Hit the highlights - research question, key viz, model results, recommendations
Speak to a policy audience (your classmates are pretending to be city officials)
Be ready for 1-2 questions
You are trying to win the bid! Convince the audience of your agency’s work.
Slide 8: Model Performance - Final RMSE: 0.26 (log scale) - Translation: ~26% typical error - Beats baseline by 40%
Slide 9: Hardest to Predict - [Visualization of residuals by neighborhood]
Slide 10: Recommendations
Slide 11: Limitations & Next Steps
Slide 12: Questions? - Thank you - [Contact info]
Tips for Success
Start Early
Data cleaning always takes longer than expected
OpenDataPhilly can be slow to download
Leave time for troubleshooting AND RENDERING!!!
Check Your Work
Organize your file directory from the beginning.
Run your entire .qmd file from scratch before submitting
Make sure all visualizations display
Check that your narrative flows logically
Frequently Asked Questions
Q: Do I have to create both slides AND an appendix?
A: Yes! Slides are your main deliverable (present findings). Appendix proves you did the work correctly.
Q: Can code appear in my presentation slides?
A: NO! Slides are for city officials. All code goes in the technical appendix.
Q: How many slides should I have?
A: 10-15 maximum. Quality over quantity. Each slide should have a clear purpose.
Q: Can I use a different city?
A: No, everyone uses Philadelphia for comparability.
Q: How do I make my .qmd render as revealjs slides?
A: Use format: revealjs in your YAML (see template above). Test it early!
Q: My presentation is 8 minutes. Is that okay?
A: NO! You must cut it to 5 minutes. Practice and trim ruthlessly.

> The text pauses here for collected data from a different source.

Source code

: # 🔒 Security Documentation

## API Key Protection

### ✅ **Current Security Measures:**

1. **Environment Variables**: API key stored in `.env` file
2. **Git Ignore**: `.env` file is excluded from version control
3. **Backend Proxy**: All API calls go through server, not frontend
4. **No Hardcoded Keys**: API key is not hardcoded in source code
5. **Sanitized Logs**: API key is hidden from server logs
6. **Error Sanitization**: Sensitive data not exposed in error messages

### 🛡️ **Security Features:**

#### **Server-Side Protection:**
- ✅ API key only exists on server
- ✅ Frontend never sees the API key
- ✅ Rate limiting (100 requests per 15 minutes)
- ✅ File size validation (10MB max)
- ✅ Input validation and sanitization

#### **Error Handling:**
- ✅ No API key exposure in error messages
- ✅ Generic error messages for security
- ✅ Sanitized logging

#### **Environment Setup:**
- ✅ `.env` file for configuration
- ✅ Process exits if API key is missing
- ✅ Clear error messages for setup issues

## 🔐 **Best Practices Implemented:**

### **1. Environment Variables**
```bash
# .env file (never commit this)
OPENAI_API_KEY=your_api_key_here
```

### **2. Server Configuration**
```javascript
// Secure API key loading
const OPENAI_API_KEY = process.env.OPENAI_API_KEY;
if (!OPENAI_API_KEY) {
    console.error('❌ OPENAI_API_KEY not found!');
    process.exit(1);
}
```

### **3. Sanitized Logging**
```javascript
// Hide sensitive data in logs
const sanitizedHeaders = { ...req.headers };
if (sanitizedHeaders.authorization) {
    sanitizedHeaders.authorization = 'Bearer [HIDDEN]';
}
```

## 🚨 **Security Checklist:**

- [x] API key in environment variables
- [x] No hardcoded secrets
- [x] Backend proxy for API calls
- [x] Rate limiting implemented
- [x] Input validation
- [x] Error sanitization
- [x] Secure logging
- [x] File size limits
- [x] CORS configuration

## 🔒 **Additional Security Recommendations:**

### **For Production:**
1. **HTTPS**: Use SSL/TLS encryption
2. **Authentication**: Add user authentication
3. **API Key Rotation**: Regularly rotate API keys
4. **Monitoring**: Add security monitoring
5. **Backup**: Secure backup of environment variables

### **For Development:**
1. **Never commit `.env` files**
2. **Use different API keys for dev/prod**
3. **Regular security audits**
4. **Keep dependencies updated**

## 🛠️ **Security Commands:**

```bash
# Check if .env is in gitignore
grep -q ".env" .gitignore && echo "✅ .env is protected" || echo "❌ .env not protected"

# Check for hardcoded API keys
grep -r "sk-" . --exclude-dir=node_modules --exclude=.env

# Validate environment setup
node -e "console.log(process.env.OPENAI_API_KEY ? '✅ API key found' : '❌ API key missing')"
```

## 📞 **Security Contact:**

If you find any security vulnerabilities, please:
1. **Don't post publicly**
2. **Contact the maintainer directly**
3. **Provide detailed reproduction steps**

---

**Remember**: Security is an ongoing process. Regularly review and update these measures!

Q: Should I include all 5 EDA visualizations in my slides?
A: No! Slides should have your best 2-3 visualizations. Put all 5 in the appendix.
Q: My RMSE is 0.35 in log scale. Is that good?
A: Depends on your data, but 0.25-0.45 is typical for hedonic models. Compare to your baseline or put your data back into dollars!
Q: Should I remove all outliers?
A: No! Only remove obvious errors. Use log transformation to handle legitimate outliers.
Q: What if my code works on my computer but not when I knit?
A: Start fresh, restart R, knit in a clean session. Check for hard-coded paths.
Q: Can I use ChatGPT/Claude to write my analysis?
A: You may use AI for debugging code, but NOT for writing your analysis.
Q: How formal should my presentation be?
A: Professional but not stuffy. Like you’re briefing a city council member who’s smart but doesn’t know statistics.
Q: What happens if I go over 5 minutes?
A: I’ll politely cut you off and you’ll lose points. Practice with a timer!
Please acknowledge how you used AI in your work and which AI you used (For example, Claude helped me today in coming up with a draft of this assignment, but I edited it thoroughly!)